Instructions for the task
The records come next. Copy all of them exactly.

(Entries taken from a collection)
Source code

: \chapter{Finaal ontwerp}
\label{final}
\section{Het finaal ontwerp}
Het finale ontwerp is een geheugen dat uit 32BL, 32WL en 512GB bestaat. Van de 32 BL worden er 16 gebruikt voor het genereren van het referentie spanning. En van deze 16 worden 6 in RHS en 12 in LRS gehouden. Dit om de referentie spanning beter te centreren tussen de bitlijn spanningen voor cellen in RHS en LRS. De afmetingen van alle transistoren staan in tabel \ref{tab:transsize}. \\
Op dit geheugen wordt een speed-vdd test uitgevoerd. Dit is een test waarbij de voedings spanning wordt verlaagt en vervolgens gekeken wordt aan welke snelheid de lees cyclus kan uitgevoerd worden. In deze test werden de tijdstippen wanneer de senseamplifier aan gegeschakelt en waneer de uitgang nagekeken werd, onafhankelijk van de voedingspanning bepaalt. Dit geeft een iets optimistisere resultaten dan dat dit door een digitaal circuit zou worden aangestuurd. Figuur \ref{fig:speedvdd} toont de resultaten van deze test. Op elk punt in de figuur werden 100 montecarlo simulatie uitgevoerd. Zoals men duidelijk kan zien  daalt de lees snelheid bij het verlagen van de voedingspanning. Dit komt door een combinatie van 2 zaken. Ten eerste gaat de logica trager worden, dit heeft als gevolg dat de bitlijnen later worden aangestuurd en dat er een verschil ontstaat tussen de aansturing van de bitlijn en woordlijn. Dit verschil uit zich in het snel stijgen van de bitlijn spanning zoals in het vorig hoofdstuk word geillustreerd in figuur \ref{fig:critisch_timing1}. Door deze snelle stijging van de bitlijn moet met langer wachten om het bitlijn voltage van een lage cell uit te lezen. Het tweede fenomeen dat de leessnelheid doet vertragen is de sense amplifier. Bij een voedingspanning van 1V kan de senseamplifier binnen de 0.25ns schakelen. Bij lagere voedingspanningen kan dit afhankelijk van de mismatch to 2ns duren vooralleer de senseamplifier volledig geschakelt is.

Solution for this task
Source code

: \chapter{Finaal ontwerp}
\label{final}
\section{Het finaal ontwerp}
Het finale ontwerp is een geheugen dat uit 32BL, 32WL en 512GB bestaat. Van de 32 BL worden er 16 gebruikt voor het genereren van het referentie spanning. En van deze 16 worden 6 in RHS en 12 in LRS gehouden. Dit om de referentie spanning beter te centreren tussen de bitlijn spanningen voor cellen in RHS en LRS. De afmetingen van alle transistoren staan in tabel \ref{tab:transsize}. \\
Op dit geheugen wordt een speed-vdd test uitgevoerd. Dit is een test waarbij de voedings spanning wordt verlaagt en vervolgens gekeken wordt aan welke snelheid de lees cyclus kan uitgevoerd worden. In deze test werden de tijdstippen wanneer de senseamplifier aan gegeschakelt en waneer de uitgang nagekeken werd, onafhankelijk van de voedingspanning bepaalt. Dit geeft een iets optimistisere resultaten dan dat dit door een digitaal circuit zou worden aangestuurd. Figuur \ref{fig:speedvdd} toont de resultaten van deze test. Op elk punt in de figuur werden 100 montecarlo simulatie uitgevoerd. Zoals men duidelijk kan zien  daalt de lees snelheid bij het verlagen van de voedingspanning. Dit komt door een combinatie van 2 zaken. Ten eerste gaat de logica trager worden, dit heeft als gevolg dat de bitlijnen later worden aangestuurd en dat er een verschil ontstaat tussen de aansturing van de bitlijn en woordlijn. Dit verschil uit zich in het snel stijgen van de bitlijn spanning zoals in het vorig hoofdstuk word geillustreerd in figuur \ref{fig:critisch_timing1}. Door deze snelle stijging van de bitlijn moet met langer wachten om het bitlijn voltage van een lage cell uit te lezen. Het tweede fenomeen dat de leessnelheid doet vertragen is de sense amplifier. Bij een voedingspanning van 1V kan de senseamplifier binnen de 0.25ns schakelen. Bij lagere voedingspanningen kan dit afhankelijk van de mismatch to 2ns duren vooralleer de senseamplifier volledig geschakelt is.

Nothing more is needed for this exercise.